I've been wanting to make a site using the Castle Project for a while now and I finally took some time out yesterday to give it a whirl. First impressions, awesome... I can't wait to get fully stuck into it! Which should be about 1 minute after writing this! :-)

I've just finished using CakePHP for a big project, so MonoRail's MVC way of thinking isn't foreign to me. I've also been wanting to have a look at NHibernate and ActiveRecord is built on top of NHibernate so I can get a bit of a low down on how NHibernate works too. I'll have to get to grips with this NVelocity view engine thou... it seems easy enough when I follow the tutorials but they're obviously not that complicated! ;-)

So anyway, I got MonoRail and ActiveRecord working fine on my local machine by downloading the RC2 MSI installer from their site and creating a new project inside VS. But when I then tried to upload this site to my shared host (KiwiHosting), it spat out this exception:

[SecurityException: That assembly does not allow partially trusted callers.]

After some searching on the net I found this forum message that related to the exception. In there it said that I needed to compile it again from the source files, but this time allowing support for shared environments (partially trusted).

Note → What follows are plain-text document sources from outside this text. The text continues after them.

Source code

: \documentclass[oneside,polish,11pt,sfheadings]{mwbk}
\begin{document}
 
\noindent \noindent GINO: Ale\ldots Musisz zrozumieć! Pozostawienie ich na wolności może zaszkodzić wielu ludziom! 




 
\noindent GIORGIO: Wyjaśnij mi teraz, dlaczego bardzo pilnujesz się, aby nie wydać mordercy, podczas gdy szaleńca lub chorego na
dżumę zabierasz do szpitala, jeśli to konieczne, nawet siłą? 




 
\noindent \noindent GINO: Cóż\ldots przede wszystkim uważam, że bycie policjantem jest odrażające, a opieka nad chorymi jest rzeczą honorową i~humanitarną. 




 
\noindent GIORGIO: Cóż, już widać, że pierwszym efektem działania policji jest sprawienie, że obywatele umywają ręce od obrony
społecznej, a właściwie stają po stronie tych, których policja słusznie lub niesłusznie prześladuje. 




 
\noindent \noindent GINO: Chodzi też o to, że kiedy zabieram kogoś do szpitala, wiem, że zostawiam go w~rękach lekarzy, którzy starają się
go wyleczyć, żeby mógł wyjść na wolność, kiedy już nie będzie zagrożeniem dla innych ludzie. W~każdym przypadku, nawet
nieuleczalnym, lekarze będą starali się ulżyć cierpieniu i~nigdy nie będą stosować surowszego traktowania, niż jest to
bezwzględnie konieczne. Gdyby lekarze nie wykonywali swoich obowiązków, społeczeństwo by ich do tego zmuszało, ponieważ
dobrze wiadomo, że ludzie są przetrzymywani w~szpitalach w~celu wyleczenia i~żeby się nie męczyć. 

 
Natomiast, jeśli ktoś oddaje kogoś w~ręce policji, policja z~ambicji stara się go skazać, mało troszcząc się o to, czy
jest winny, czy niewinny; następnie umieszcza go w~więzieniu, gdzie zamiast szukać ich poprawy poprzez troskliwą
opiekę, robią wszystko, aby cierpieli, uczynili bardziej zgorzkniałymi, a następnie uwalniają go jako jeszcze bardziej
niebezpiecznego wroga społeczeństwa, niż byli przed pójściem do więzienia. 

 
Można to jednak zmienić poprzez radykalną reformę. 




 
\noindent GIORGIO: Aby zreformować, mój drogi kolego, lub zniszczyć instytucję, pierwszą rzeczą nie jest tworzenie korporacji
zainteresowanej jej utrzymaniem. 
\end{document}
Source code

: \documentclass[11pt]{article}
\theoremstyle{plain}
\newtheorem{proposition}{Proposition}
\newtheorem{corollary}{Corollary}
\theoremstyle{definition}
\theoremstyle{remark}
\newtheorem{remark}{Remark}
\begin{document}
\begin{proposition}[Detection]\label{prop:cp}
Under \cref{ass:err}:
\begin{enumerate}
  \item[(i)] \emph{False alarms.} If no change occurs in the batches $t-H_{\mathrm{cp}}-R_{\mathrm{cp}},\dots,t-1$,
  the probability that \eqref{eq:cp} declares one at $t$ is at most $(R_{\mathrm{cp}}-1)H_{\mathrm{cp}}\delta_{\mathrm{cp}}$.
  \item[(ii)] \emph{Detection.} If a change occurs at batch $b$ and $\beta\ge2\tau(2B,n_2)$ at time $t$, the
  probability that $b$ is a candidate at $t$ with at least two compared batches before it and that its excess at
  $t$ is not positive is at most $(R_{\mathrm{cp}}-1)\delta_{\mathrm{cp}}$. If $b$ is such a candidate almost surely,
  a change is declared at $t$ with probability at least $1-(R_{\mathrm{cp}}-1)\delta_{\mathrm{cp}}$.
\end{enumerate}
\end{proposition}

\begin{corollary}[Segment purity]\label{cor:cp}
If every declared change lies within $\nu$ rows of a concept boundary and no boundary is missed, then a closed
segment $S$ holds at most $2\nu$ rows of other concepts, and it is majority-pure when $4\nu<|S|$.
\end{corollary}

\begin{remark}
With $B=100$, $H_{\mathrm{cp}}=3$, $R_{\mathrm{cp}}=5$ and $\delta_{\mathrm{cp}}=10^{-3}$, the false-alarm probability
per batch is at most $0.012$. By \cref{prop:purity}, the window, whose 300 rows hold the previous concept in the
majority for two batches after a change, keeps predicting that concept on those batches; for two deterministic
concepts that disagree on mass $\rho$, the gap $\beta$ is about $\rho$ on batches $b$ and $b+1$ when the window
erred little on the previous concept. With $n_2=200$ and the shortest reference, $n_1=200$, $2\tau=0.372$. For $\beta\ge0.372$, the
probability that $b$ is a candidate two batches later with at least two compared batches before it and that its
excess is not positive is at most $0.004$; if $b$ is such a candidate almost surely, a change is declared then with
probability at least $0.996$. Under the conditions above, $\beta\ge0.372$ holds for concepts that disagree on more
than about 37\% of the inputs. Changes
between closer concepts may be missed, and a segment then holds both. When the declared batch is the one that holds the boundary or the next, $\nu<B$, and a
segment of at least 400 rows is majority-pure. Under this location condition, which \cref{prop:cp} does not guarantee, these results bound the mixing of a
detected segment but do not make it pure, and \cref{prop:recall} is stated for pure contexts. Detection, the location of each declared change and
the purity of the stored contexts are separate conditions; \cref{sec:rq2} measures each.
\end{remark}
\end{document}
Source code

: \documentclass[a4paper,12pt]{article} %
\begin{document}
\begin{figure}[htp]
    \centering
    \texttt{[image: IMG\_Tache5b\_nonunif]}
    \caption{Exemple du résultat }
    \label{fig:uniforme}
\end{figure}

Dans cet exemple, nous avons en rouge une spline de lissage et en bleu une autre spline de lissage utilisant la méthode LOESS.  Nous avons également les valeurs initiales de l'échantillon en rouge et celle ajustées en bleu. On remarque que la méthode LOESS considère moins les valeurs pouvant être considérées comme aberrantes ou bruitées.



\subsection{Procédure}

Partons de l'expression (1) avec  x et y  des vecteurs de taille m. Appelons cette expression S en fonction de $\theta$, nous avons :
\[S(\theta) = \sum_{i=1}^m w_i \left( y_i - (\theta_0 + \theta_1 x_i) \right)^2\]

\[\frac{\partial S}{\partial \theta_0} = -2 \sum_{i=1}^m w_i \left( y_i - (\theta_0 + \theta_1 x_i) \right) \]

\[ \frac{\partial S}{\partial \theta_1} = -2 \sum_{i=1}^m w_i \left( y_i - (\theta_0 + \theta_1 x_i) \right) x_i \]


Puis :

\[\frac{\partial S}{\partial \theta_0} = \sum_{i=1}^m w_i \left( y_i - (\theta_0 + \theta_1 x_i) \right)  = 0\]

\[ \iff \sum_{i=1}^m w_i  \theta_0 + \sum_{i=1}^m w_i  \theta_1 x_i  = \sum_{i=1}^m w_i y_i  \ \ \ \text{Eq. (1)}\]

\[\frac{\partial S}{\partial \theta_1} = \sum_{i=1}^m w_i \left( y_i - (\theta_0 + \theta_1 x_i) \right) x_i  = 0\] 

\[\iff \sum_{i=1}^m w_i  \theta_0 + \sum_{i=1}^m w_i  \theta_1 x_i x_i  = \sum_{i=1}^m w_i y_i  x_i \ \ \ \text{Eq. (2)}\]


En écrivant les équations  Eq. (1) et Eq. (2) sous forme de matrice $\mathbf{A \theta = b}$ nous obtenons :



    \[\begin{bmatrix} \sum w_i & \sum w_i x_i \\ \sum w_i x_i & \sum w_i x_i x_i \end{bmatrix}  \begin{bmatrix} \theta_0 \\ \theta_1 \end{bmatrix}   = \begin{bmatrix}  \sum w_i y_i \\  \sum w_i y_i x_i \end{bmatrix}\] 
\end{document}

So I then downloaded the source code to do this build and then found that I had to use NAnt to build it, so I went and got that too. To build castle with support for shared environments you must run this:

nant -D:assembly.allow-partially-trusted-callers=true

But when I ran that line I would get a build error like this:

CastleKey.snk missing

Cannot find 'CastleKey.snk' huh? Hmmm... I remembered that inside the 'How to buil.txt' file that came with the source you could add '-D:sign=false' to compile a version that wasn't strongly signed. So I tried that... it seemed to get a bit further but again didn't make it.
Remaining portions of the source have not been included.